Al netto dell’aspetto formale, la nozione che la vicenda
suggerisce, è invece assolutamente concreta, ed esemplifica, benché
sommariamente, il modus operandi di
una “certa” burocrazia, smascherandone il sistema: essa non hanno alcun
sistema! Della serie: io dovrei adottare misure economiche per dare stabilità
al Paese e le adotto senza sapere se, effettivamente – sempre secondo
gl’infallibili calcoli dell’UE – siano in grado di sortire quella “stabilità”
tanto agognata. Com’è possibile ottenere
“stabilità” da una riforma che, almeno sino alla sua formale
approvazione, potrebbe essere cambiata in corso d’opera perché ci si è accorti
che non potrebbe sortire l’effetto sperato (alias non soddisfa i criteri di
valutazione europei = instabilità!)? Com’è possibile tirare avanti qualche
mese con una legge il cui intento dovrebbe essere “la stabilità”, se quella
stessa legge è invece illegittima e non conforme?
Ma sì, facciamo passare un po’ di tempo
– sembra affermare il Commissario per gli affari economici e monetari,
Moscovici – e poi, con calma, valutiamo la bontà delle vostre riforme. Insomma,
l’Ue, pur essendo la sovrastruttura politica-finanziaria più importante ed
influente del Vecchio Continente, sembra comportarsi come quell’innamorato che
si prende una pausa di riflessione. D’altronde, cosa dovremmo aspettarci da
un’Unione Europea che non è stata eletta da nessuno; che rassomiglia ad un
aggrovigliato pasticcio legislativo privo di una fondante Costituzione (non si è mai visto, a tal proposito, uno
Stato che non avesse una Carta costituzionale capace di determinarne le
fondamenta, i valori ed il senso…a meno che non si voglia credere che i
“valori” dell’Europa unita siano quelli “finanziari” incarnati dal Trattato di
Lisbona. Era meglio Napoleone!); che si è realizzata esclusivamente come un
Leviatano mercantile, senza dotarsi
prima di un’adeguata organizzazione politica.
Magari proprio per questa mancanza di “senso”

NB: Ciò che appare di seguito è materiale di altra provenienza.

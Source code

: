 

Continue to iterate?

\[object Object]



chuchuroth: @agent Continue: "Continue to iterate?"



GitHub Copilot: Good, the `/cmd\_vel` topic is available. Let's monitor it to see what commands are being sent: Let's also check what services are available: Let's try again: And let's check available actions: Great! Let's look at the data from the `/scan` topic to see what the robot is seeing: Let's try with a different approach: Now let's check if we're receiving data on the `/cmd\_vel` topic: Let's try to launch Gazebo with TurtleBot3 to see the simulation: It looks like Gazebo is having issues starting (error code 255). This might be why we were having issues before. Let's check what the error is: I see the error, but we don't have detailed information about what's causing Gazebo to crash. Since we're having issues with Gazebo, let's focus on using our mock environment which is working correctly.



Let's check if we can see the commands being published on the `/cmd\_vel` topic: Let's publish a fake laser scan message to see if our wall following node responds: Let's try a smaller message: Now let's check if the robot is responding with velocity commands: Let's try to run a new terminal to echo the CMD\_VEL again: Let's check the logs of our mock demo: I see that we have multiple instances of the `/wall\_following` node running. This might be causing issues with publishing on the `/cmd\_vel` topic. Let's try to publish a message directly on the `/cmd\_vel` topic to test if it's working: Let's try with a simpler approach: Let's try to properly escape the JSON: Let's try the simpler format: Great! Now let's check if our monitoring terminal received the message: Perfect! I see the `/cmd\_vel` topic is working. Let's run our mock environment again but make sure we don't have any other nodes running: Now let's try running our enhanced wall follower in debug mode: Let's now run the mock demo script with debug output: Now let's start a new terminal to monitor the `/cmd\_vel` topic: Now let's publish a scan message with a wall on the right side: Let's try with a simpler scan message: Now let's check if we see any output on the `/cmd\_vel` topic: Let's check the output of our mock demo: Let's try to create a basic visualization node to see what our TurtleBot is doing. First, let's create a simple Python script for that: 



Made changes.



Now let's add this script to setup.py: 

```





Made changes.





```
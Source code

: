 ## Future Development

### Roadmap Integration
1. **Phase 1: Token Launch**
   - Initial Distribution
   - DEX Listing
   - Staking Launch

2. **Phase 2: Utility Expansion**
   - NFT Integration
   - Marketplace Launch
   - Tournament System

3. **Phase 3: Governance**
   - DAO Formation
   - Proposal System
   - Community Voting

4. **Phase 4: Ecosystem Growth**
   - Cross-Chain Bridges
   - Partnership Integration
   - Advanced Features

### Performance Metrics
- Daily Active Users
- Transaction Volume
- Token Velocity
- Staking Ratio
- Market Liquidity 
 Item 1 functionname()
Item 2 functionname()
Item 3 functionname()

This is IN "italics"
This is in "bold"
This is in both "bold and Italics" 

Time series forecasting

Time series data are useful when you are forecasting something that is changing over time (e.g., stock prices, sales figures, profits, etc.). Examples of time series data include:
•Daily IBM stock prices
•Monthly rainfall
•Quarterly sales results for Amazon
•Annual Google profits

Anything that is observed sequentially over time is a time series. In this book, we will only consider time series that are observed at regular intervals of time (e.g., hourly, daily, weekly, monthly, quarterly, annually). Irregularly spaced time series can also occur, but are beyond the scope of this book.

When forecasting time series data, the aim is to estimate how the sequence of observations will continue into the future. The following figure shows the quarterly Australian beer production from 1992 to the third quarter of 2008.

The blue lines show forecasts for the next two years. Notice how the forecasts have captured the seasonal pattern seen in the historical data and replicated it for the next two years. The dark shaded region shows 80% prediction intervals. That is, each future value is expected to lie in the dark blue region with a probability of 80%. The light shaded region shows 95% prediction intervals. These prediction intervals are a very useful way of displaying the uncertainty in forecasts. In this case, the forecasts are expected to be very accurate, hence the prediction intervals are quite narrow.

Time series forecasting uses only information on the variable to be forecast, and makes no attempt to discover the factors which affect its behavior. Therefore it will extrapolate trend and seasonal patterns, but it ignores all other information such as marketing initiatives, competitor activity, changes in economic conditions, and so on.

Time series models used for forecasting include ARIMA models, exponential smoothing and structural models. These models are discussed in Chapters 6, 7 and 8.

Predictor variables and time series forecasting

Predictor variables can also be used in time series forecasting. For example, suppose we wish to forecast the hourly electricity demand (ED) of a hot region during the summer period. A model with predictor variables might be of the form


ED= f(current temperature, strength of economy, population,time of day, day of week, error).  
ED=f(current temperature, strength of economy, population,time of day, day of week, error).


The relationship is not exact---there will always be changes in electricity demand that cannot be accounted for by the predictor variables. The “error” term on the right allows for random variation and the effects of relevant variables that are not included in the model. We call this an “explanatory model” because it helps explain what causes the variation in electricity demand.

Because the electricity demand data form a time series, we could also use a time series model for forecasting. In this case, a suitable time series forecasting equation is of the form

e di direzione, si capisce forse bene dove si è formato il concetto di stabilità
che sembra guidare le sorti europee. Frequentando
la scuola ove il caos è
sinonimo di organizzazione, nel luogo in cui gl’interessi particolari di ogni
stato finiscono, altrettanto casualmente, per sostanziarsi in bizantinismi
legislativi senza capo né coda. E così, nell’Europa che dovrebbe aver chiuso la
disputa sugli universali qualche secolo fa, stabilità e instabilità possono essere persino la stessa cosa.
I
termini, vuoti contenitori da riempire di senso, dipendono infatti sempre dal
soggetto che li sostanzia, dal destinatario di quelle qualificazioni… ma in
Occidente nessuno sembra ormai avere la benché minima idea di chi sia davvero
il soggetto agente (il mercato?). Mentre si sa
benissimo chi sono i sub-getti
passivi - gli uomini, retrocessi velocemente a consumatori, gli stessi che hanno
già perso la poco meritevole etichetta dicittadini ed elettori–.